The front end of a ship: water sprayed high over her bows
More example sentences
  • The former, as prime contractor, builds the aft and central superstructure, the latter the ship's bow and distinctive pyramidal main mast.
  • The ceiling lights lit in a sequence from the aft deck to the bow of the ship and the floor lighting blinked twice before staying on.
  • Without the support of the bowsprit, the long spar that extends forward from the bow of the ship, there was no support for the masts.
Synonyms
prow, front, forepart, stem, rostrum, ram, nose, head, bowsprit, cutwater
informal sharp end
rare fore-end, stem-post, beak, beakhead

Origin

late Middle English: from Low German boog, Dutch boeg, 'shoulder or ship's bow'; related to bough.

Phrases

on the bow

1
Nautical Within 45° of the point directly ahead.
Example sentences
  • Four miles out to sea, both Nicholas and Hays agreed that it would be a fine day to see a broadbill or spearfish on the surface and within ten seconds a fin obligingly appeared 300 yards away directly on the bow.
  • ‘This will not be a problem as they will take this southwesterly gale straight on the bow of the ship,’ the department said.
  • We held on for dear life, braving the swells of the Tasman Sea, as the dolphins played on the bow and jumped in our wake.
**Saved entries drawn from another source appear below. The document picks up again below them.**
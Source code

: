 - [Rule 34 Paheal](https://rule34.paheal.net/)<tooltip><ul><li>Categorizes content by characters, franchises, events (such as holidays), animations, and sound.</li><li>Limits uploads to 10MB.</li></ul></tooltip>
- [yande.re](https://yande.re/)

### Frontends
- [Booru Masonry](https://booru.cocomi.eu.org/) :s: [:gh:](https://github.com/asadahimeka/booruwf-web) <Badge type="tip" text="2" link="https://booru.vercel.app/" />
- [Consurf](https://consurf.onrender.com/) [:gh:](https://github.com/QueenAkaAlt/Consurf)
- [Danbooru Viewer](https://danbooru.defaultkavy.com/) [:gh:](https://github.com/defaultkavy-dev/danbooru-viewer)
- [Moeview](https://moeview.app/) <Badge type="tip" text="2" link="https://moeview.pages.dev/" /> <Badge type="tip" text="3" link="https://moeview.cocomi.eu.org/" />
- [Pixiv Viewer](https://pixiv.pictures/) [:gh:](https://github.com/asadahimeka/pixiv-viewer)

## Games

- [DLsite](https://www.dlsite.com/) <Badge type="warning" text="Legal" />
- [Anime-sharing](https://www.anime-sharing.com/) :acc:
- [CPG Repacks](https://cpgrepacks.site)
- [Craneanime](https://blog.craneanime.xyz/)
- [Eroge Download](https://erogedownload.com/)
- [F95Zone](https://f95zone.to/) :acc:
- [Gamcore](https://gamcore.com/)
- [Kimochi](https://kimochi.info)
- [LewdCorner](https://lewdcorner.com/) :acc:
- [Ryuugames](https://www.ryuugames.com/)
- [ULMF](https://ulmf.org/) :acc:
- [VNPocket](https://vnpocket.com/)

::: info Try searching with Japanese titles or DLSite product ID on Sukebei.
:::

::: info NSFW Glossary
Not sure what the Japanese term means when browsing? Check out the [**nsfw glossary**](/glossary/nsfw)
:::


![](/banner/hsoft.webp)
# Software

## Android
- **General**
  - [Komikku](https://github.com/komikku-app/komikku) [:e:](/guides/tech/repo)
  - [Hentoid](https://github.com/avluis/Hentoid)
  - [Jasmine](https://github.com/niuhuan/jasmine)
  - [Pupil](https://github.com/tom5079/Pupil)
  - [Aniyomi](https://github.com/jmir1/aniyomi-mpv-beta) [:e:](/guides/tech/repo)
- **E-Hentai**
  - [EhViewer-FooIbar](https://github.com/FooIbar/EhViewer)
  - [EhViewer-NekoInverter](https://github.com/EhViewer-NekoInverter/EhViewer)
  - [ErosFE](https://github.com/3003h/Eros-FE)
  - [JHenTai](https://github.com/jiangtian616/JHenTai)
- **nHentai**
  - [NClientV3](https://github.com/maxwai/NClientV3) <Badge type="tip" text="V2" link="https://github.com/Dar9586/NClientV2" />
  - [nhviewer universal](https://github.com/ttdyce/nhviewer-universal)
a (warning) shot across the bows

2
A statement or gesture intended to frighten someone into changing their course of action: supporters are firing a warning shot across the President’s bows
More example sentences
  • This is simply a warning shot across the bows of the Iraqi leadership.
  • There are not that many who have been completely barred but it's fired a warning shot across the bows.
  • Apparently they sometimes give you a warning shot across the bows before they sink the fangs in.